🤖 AI Summary
Integrating hypothesis testing results across heterogeneous multi-source studies—some reporting only binary significance decisions, others only FDR control levels—poses a fundamental challenge for rigorous, unified FDR control. Method: We propose the Integrated Ranking and Thresholding (IRT) framework, which operates solely on binary rejection decisions, a prespecified global FDR level, and the set of hypotheses—requiring neither raw data, p-values, nor effect sizes.

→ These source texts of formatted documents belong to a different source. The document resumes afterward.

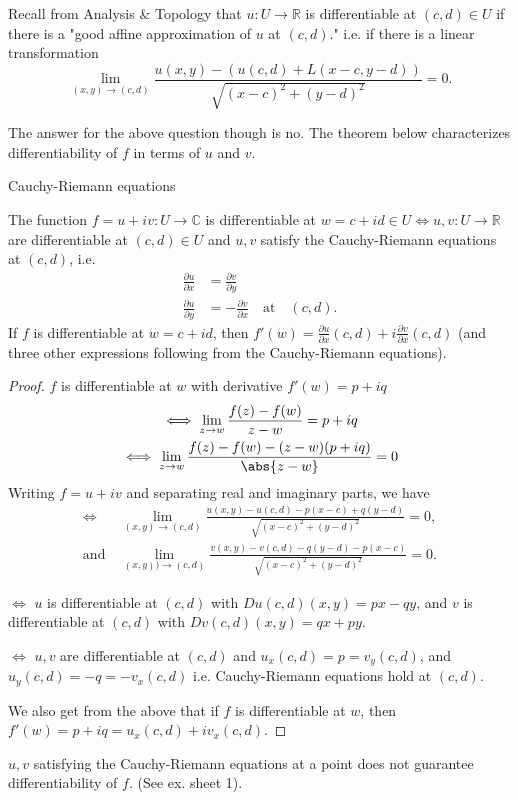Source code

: Recall from Analysis \& Topology that \(u: U \to \mathbb{R}\) is differentiable at \((c,d)\in U\) if there is a "good affine approximation of \(u\) at \((c,d)\)." i.e. if there is a linear transformation
\[
    \lim\limits_{(x,y) \to (c,d)} \frac{u(x,y) - (u(c,d) + L(x-c,y-d))}{\sqrt{(x-c)^2 + (y-d)^2}} = 0.
\]

The answer for the above question though is no. The theorem below characterizes differentiability of \(f\) in terms of \(u\) and \(v\).

\begin{theorem}{Cauchy-Riemann equations}{}

    The function \(f = u + iv:U\to \mathbb{C}\) is differentiable at \(w = c + id \in U \iff  u,v: U \to \mathbb{R}\) are differentiable at \((c,d) \in U\) and \(u, v\) satisfy the Cauchy-Riemann equations at \((c,d)\), i.e.
    \begin{align*}
        \frac{\partial u}{\partial x} &= \frac{\partial v}{\partial y}\\
        \frac{\partial u}{\partial y} &= - \frac{\partial v}{\partial x}\quad\text{at}\quad(c,d).
    \end{align*}
    If \(f\) is differentiable at \(w = c + id\), then \(f'(w) = \frac{\partial u}{\partial x} (c,d) + i \frac{\partial v}{\partial x} (c,d)\) (and three other expressions following from the Cauchy-Riemann equations).
\end{theorem}

\begin{proof}
    \(f\) is differentiable at \(w\) with derivative \(f'(w) = p + iq\)
    \begin{gather*}
        \iff \lim_{z \to w} \frac{f(z) - f(w)}{z - w} = p + iq\\
        \iff \lim_{z \to w} \frac{f(z) - f(w) - (z - w)(p + iq)}{\abs{z-w}} = 0\\
    \end{gather*}
    Writing \(f = u + iv\) and separating real and imaginary parts, we have
    \begin{align*}
        \iff &\lim\limits_{(x, y) \to (c, d)} \frac{u(x,y) - u(c,d) - p(x - c) + q(y - d)}{\sqrt{(x - c)^2 + (y - d)^2} } = 0,\\
        \text{and}~&\lim\limits_{(x, y)) \to (c,d)} \frac{v(x,y) - v(c,d) - q(y - d) - p(x - c)}{\sqrt{(x - c)^2 + (y - d)^2} } = 0.
    \end{align*}

    \(\iff \) \(u\) is differentiable at \((c,d)\) with \(Du(c,d)(x,y) = px - qy\), and \(v\) is differentiable at \((c,d)\) with \(Dv(c,d)(x,y) = qx + py\).

    \(\iff \) \(u,v\) are differentiable at \((c,d)\) and \(u_x (c,d) = p = v_y(c,d)\), and \(u_y(c,d) = -q = -v_x(c,d)\) i.e. Cauchy-Riemann equations hold at \((c,d)\).

    We also get from the above that if \(f\) is differentiable at \(w\), then \(f'(w) = p + iq = u_x(c,d) + iv_x(c,d)\).
\end{proof}
\begin{remark}
    \(u, v\) satisfying the Cauchy-Riemann equations at a point does not guarantee differentiability of \(f\). (See ex. sheet 1).
\end{remark}

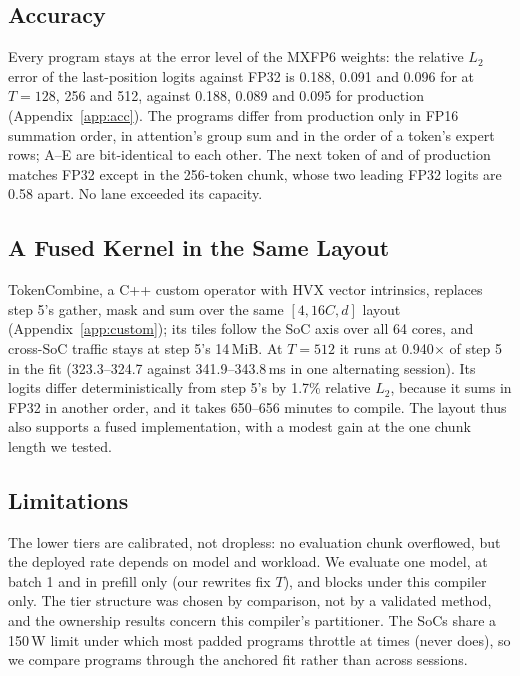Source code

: \subsection{Accuracy}
\label{sec:eval-acc}

Every program stays at the error level of the MXFP6 weights: the relative $L_2$ error of the last-position logits against
FP32 is 0.188, 0.091 and 0.096 for \sys at $T=128$, 256 and 512, against 0.188, 0.089 and 0.095 for production
(Appendix~\ref{app:acc}). The programs differ from production only in FP16 summation order, in attention's group sum and in
the order of a token's expert rows; A--E are bit-identical to each other. The next token of \sys and of production
matches FP32 except in the 256-token chunk, whose two leading FP32 logits are 0.58 apart. No lane exceeded its capacity.

\subsection{A Fused Kernel in the Same Layout}
\label{sec:eval-kernel}

TokenCombine, a C++ custom operator with HVX vector intrinsics, replaces step 5's gather, mask and sum over the same
$[4,16C,d]$ layout (Appendix~\ref{app:custom}); its tiles follow the SoC axis over all 64 cores, and cross-SoC traffic stays
at step 5's 14\,MiB. At $T=512$ it runs at 0.940$\times$ of step 5
in the fit (323.3--324.7 against 341.9--343.8\,ms in one alternating session). Its logits differ deterministically from step
5's by 1.7\% relative $L_2$, because it sums in FP32 in another order, and it takes 650--656 minutes to compile. The layout
thus also supports a fused implementation, with a modest gain at the one chunk length we tested.

\subsection{Limitations}
\label{sec:limits}

The lower tiers are calibrated, not dropless: no evaluation chunk overflowed, but the deployed rate depends on model and
workload. We evaluate one model, at batch 1 and in prefill only (our rewrites fix $T$), and blocks under this compiler
only. The tier structure was chosen by comparison, not by a validated method,
and the ownership results concern this compiler's partitioner. The SoCs share a 150\,W limit under which most padded
programs throttle at times (\sys never does), so we compare programs through the anchored fit rather than across sessions.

IRT employs nonparametric evidence aggregation and a ranking-driven thresholding mechanism, circumventing traditional meta-analysis assumptions of statistical homogeneity and reliance on shared summary statistics. Contribution/Results: IRT is the first method to achieve theoretically guaranteed strong FDR control under non-shared statistical summaries. We prove its FDR control property rigorously; simulations demonstrate superior performance over state-of-the-art integration methods; and real-world application to multi-center genome-wide association studies confirms its practical utility and robustness.
📝 Abstract
Learning from the collective wisdom of crowds is related to the statistical notion of fusion learning from multiple data sources or studies. However, fusing inferences from diverse sources is challenging since cross-source heterogeneity and potential data-sharing complicate statistical inference. Moreover, studies may rely on disparate designs, employ myriad modeling techniques, and prevailing data privacy norms may forbid sharing even summary statistics across the studies for an overall analysis. We propose an Integrative Ranking and Thresholding (IRT) framework for fusion learning in multiple testing. IRT operates under the setting where from each study a triplet is available: the vector of binary accept-reject decisions on the tested hypotheses, its False Discovery Rate (FDR) level and the hypotheses tested by it. Under this setting, IRT constructs an aggregated and nonparametric measure of evidence against each null hypotheses, which facilitates ranking the hypotheses in the order of their likelihood of being rejected. We show that IRT guarantees an overall FDR control if the studies control their respective FDR at the desired levels. IRT is extremely flexible, and a comprehensive numerical study demonstrates its practical relevance for pooling inferences. A real data illustration and extensions to alternative forms of Type I error control are discussed.